Clinique d'oncologie-radiothérapie, hôpital Bretonneau, CHRU de Tours, 2, boulevard Tonnellé, 37044 Tours cedex 9, France.

出版信息

Cancer Radiother. 2015 Aug;19(5):322-30. doi: 10.1016/j.canrad.2015.04.004. Epub 2015 Jul 26.

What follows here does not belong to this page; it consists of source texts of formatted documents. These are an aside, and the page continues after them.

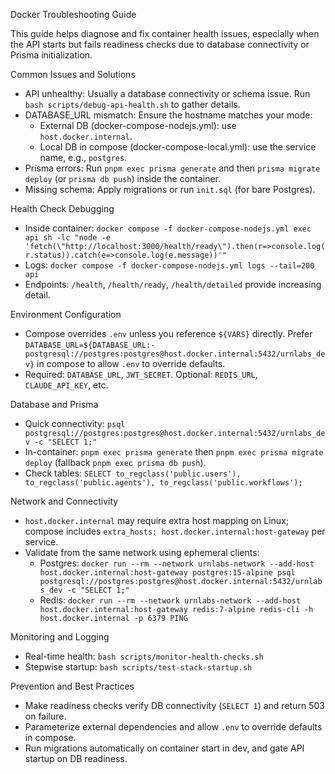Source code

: Docker Troubleshooting Guide

This guide helps diagnose and fix container health issues, especially when the API starts but fails readiness checks due to database connectivity or Prisma initialization.

Common Issues and Solutions
- API unhealthy: Usually a database connectivity or schema issue. Run `bash scripts/debug-api-health.sh` to gather details.
- DATABASE_URL mismatch: Ensure the hostname matches your mode:
  - External DB (docker-compose-nodejs.yml): use `host.docker.internal`.
  - Local DB in compose (docker-compose-local.yml): use the service name, e.g., `postgres`.
- Prisma errors: Run `pnpm exec prisma generate` and then `prisma migrate deploy` (or `prisma db push`) inside the container.
- Missing schema: Apply migrations or run `init.sql` (for bare Postgres).

Health Check Debugging
- Inside container: `docker compose -f docker-compose-nodejs.yml exec api sh -lc "node -e 'fetch(\"http://localhost:3000/health/ready\").then(r=>console.log(r.status)).catch(e=>console.log(e.message))'"`
- Logs: `docker compose -f docker-compose-nodejs.yml logs --tail=200 api`
- Endpoints: `/health`, `/health/ready`, `/health/detailed` provide increasing detail.

Environment Configuration
- Compose overrides `.env` unless you reference `${VARS}` directly. Prefer `DATABASE_URL=${DATABASE_URL:-postgresql://postgres:postgres@host.docker.internal:5432/urnlabs_dev}` in compose to allow `.env` to override defaults.
- Required: `DATABASE_URL`, `JWT_SECRET`. Optional: `REDIS_URL`, `CLAUDE_API_KEY`, etc.

Database and Prisma
- Quick connectivity: `psql postgresql://postgres:postgres@host.docker.internal:5432/urnlabs_dev -c "SELECT 1;"`
- In-container: `pnpm exec prisma generate` then `pnpm exec prisma migrate deploy` (fallback `pnpm exec prisma db push`).
- Check tables: `SELECT to_regclass('public.users'), to_regclass('public.agents'), to_regclass('public.workflows');`

Network and Connectivity
- `host.docker.internal` may require extra host mapping on Linux; compose includes `extra_hosts: host.docker.internal:host-gateway` per service.
- Validate from the same network using ephemeral clients:
  - Postgres: `docker run --rm --network urnlabs-network --add-host host.docker.internal:host-gateway postgres:15-alpine psql postgresql://postgres:postgres@host.docker.internal:5432/urnlabs_dev -c "SELECT 1;"`
  - Redis: `docker run --rm --network urnlabs-network --add-host host.docker.internal:host-gateway redis:7-alpine redis-cli -h host.docker.internal -p 6379 PING`

Monitoring and Logging
- Real-time health: `bash scripts/monitor-health-checks.sh`
- Stepwise startup: `bash scripts/test-stack-startup.sh`

Prevention and Best Practices
- Make readiness checks verify DB connectivity (`SELECT 1`) and return 503 on failure.
- Parameterize external dependencies and allow `.env` to override defaults in compose.
- Run migrations automatically on container start in dev, and gate API startup on DB readiness.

DOI:10.1016/j.canrad.2015.04.004
PMID:26215366
Abstract

PURPOSE AND OBJECTIVES

To report survival and morbidity of a large homogeneous cohort of patients with a locally advanced esophageal or cardia carcinoma and put in evidence predictive factors of locoregional control and survival.

PATIENTS AND METHODS

Hundred and two patients were treated at the university hospital of Tours between 1990 and 2010 and received neo-adjuvant chemoradiation therapy with external irradiation (40Gy-44Gy) and two courses of chemotherapy (5-fluoro-uracile and cisplatine). Esophagectomy associated with lymph node dissection was performed about ten weeks after the end of chemoradiation therapy.

RESULTS

The median follow-up was 22.4 months [6-185 months]. The overall survival rates at 2 and 5years were 53% and 27%, respectively. The median overall survival was estimated at 27months. The overall 2-year survival between patients "responders" and patients "non-responders" was 67% vs 26%, respectively (P<0.0001). In case of histological response, there was a benefit in terms of overall survival (P<0.0001), locoregional control (P<0.0036) and disease-free survival (P<0.001). Overall survival at 2years was 64% for ypN0 group vs 32% for ypN1 group (P<0.0001). The median survival was estimated at 37months against 15months in the absence of lymph node involvement (P<0.0001).

CONCLUSION

Our results in terms of survival, tolerance and morbidity and mortality were comparable to those in the literature. Complete histological response of lymph node was associated with an improvement of local control, disease-free survival and overall survival.

摘要

目的和目标

报告一大组局部晚期食管癌或贲门癌患者的生存率和发病率,并找出局部区域控制和生存的预测因素。

患者和方法

1990年至2010年期间,图尔大学医院对102例患者进行了治疗,这些患者接受了新辅助放化疗,包括外照射(40Gy - 44Gy)和两个疗程的化疗(5-氟尿嘧啶和顺铂)。放化疗结束约十周后进行了食管切除术及淋巴结清扫术。

结果

中位随访时间为22.4个月[6 - 185个月]。2年和5年的总生存率分别为53%和27%。中位总生存期估计为27个月。“反应者”和“无反应者”患者的2年总生存率分别为67%和26%(P<0.0001)。在组织学反应方面,总生存期(P<0.0001)、局部区域控制(P<0.0036)和无病生存期(P<0.001)均有获益。ypN0组2年总生存率为64%,ypN1组为32%(P<0.0001)。在无淋巴结受累时,中位生存期估计为37个月,而有淋巴结受累时为15个月(P<0.0001)。

结论

我们在生存、耐受性、发病率和死亡率方面的结果与文献中的结果相当。淋巴结的完全组织学反应与局部控制、无病生存期和总生存期改善相关。